Parshas Devarim-Excerpts from Likkutei Torah


Explorations of Excerpts:

1.      How does the service of Iskafya/Self-control help bring the redemption?

2.      What draws down the 13 attributes of mercy on Yom Kippur?

3.      What is the difference between kindness and mercy?


Iskafya/Self-control helps bring the redemption:[1]

The verse states “Tziyon Bemishpat Tipadeh” that Zion will be redeemed with Mishpat. What is Mishpat? Mishpat is the judgment that one passes upon himself when he desires to do something, to discern whether this matter is truly necessary. It is the judgment that a person places upon himself to prevent him from indulging in those matters in life that are merely superfluous and do not serve a purposes in his service of G-d. On this the verse states that “Tzaddikim are judged by their G-dly soul.” In order to reveal the level of Tziyon/Essence of soul in one’s heart one must break the lusts of his animal soul and body, which conceal and prevent the level of Tziyon from penetrating the heart.

Iskafya reveals the 13 attributes of mercy:[2]

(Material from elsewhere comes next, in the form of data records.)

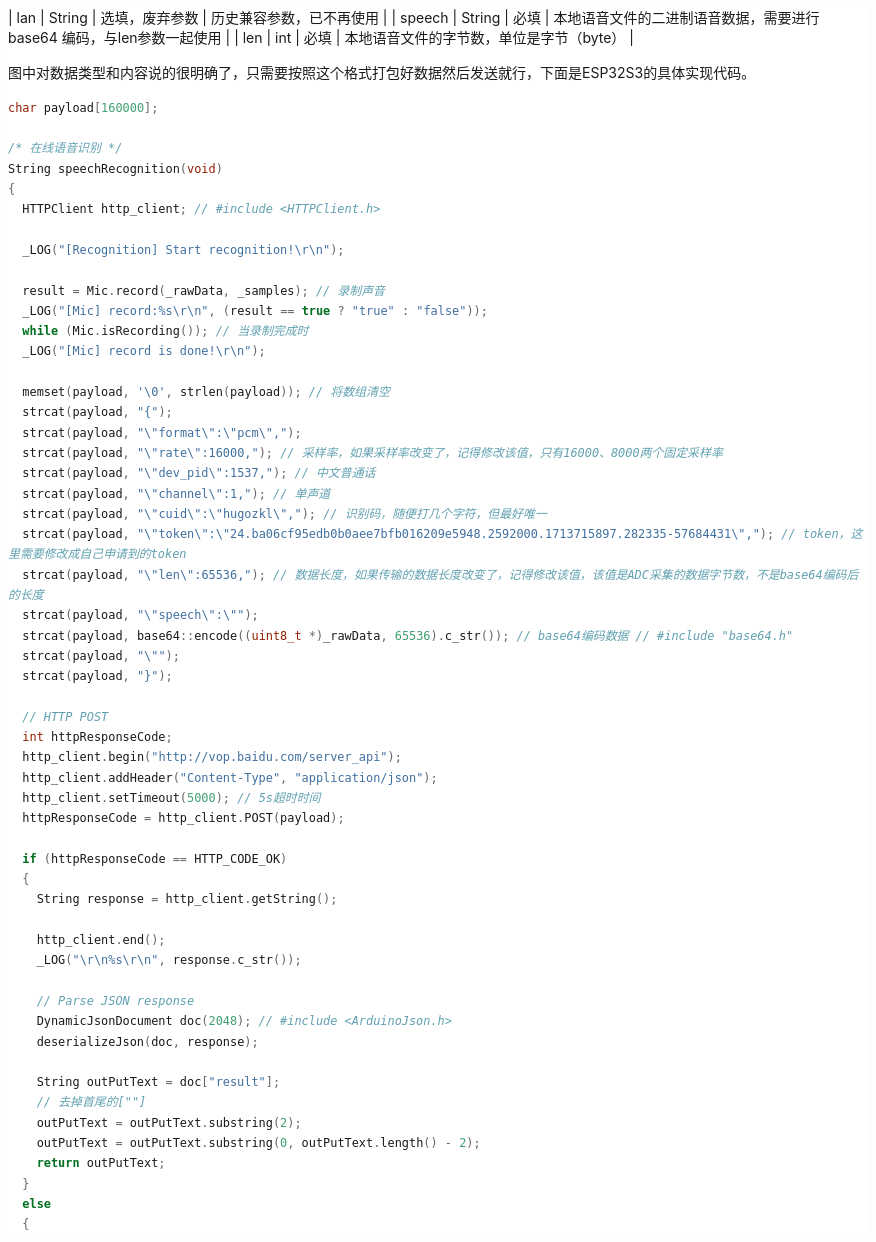 | lan | String | 选填，废弃参数 | 历史兼容参数，已不再使用 |
| speech | String | 必填 | 本地语音文件的二进制语音数据，需要进行 base64 编码，与len参数一起使用 |
| len | int | 必填 | 本地语音文件的字节数，单位是字节（byte） |

图中对数据类型和内容说的很明确了，只需要按照这个格式打包好数据然后发送就行，下面是ESP32S3的具体实现代码。

```cpp
char payload[160000];

/* 在线语音识别 */
String speechRecognition(void)
{
  HTTPClient http_client; // #include <HTTPClient.h>

  _LOG("[Recognition] Start recognition!\r\n");

  result = Mic.record(_rawData, _samples); // 录制声音
  _LOG("[Mic] record:%s\r\n", (result == true ? "true" : "false"));
  while (Mic.isRecording()); // 当录制完成时
  _LOG("[Mic] record is done!\r\n");

  memset(payload, '\0', strlen(payload)); // 将数组清空
  strcat(payload, "{");
  strcat(payload, "\"format\":\"pcm\",");
  strcat(payload, "\"rate\":16000,"); // 采样率，如果采样率改变了，记得修改该值，只有16000、8000两个固定采样率
  strcat(payload, "\"dev_pid\":1537,"); // 中文普通话
  strcat(payload, "\"channel\":1,"); // 单声道
  strcat(payload, "\"cuid\":\"hugozkl\","); // 识别码，随便打几个字符，但最好唯一
  strcat(payload, "\"token\":\"24.ba06cf95edb0b0aee7bfb016209e5948.2592000.1713715897.282335-57684431\","); // token，这里需要修改成自己申请到的token
  strcat(payload, "\"len\":65536,"); // 数据长度，如果传输的数据长度改变了，记得修改该值，该值是ADC采集的数据字节数，不是base64编码后的长度
  strcat(payload, "\"speech\":\"");
  strcat(payload, base64::encode((uint8_t *)_rawData, 65536).c_str()); // base64编码数据 // #include "base64.h"
  strcat(payload, "\"");
  strcat(payload, "}");

  // HTTP POST
  int httpResponseCode;
  http_client.begin("http://vop.baidu.com/server_api");
  http_client.addHeader("Content-Type", "application/json");
  http_client.setTimeout(5000); // 5s超时时间
  httpResponseCode = http_client.POST(payload);

  if (httpResponseCode == HTTP_CODE_OK)
  {
    String response = http_client.getString();

    http_client.end();
    _LOG("\r\n%s\r\n", response.c_str());

    // Parse JSON response
    DynamicJsonDocument doc(2048); // #include <ArduinoJson.h>
    deserializeJson(doc, response);

    String outPutText = doc["result"];
    // 去掉首尾的[""]
    outPutText = outPutText.substring(2);
    outPutText = outPutText.substring(0, outPutText.length() - 2);
    return outPutText;
  }
  else
  {
``` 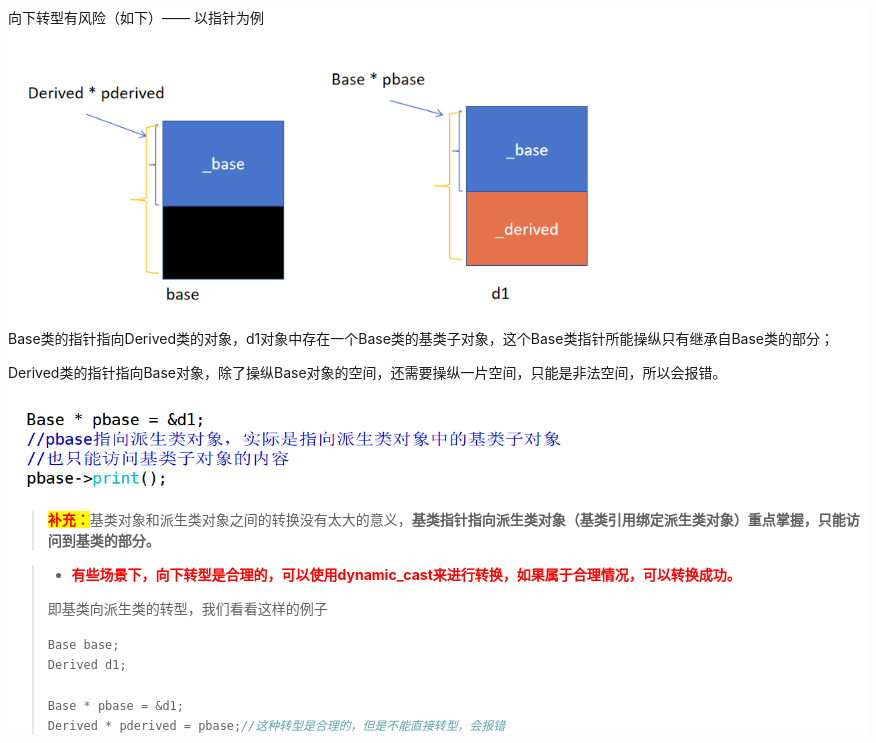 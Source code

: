 

向下转型有风险（如下）—— 以指针为例

<img src="7.继承.assets/image-20231102164339873.png" alt="image-20231102164339873" style="zoom:80%;" />

Base类的指针指向Derived类的对象，d1对象中存在一个Base类的基类子对象，这个Base类指针所能操纵只有继承自Base类的部分；

Derived类的指针指向Base对象，除了操纵Base对象的空间，还需要操纵一片空间，只能是非法空间，所以会报错。

<img src="7.继承.assets/image-20240527173118490.png" alt="image-20240527173118490" style="zoom:67%;" />

> <span style=color:red;background:yellow>**补充：**</span>基类对象和派生类对象之间的转换没有太大的意义，**基类指针指向派生类对象（基类引用绑定派生类对象）重点掌握，只能访问到基类的部分。**





> - <font color=red>**有些场景下，向下转型是合理的，可以使用dynamic_cast来进行转换，如果属于合理情况，可以转换成功。**</font>
>
> 即基类向派生类的转型，我们看看这样的例子
>
> 
>
> ``` c++
> Base base;
> Derived d1;
> 
> Base * pbase = &d1;
> Derived * pderived = pbase;//这种转型是合理的，但是不能直接转型，会报错
> ```
>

The 13 attributes of mercy which are revealed on Yom Kippur are drawn down through the above act of Iskafya/self-control against indulging in lusts of worldly pleasures and extravagancies.   

Chesed versus Rachamaim-Mercy versus kindness:[3]

In the Sefiros, the attribute of Chesed precedes the attribute of mercy, hence implying that Chesed is higher than mercy. Furthermore, even the level of the 13 attributes of mercy which are positioned in Keser, have a level of Chesed that precede it. What is the difference between kindness and mercy and why is kindness considered higher and greater than mercy? The answer is as follows: Mercy involves a measure of Chesed that is merged with a shade of Gevurah/severity. Mercy is only given to one deserving of mercy, and hence when acting out of mercy to another one must judge if in truth the person is deserving of this mercy. This concept is exemplified in the saying of the Sages “One who does not have any Daas [sociopath, or person without a conscious] it is forbidden to give him mercy.” We thus see that even mercy has limitations and criteria for its acceptance. Likewise, mercy is only relevant to a person who is in need, such as a pauper, or one who is in suffering, while a wealthy and healthy person is undeserving of mercy. However Chesed is pure kindness without any limitation and hence can be distributed to all, whether to the rich or the poor and whether to the deserving or undeserving. For this reason Chesed is considered higher and greater than mercy.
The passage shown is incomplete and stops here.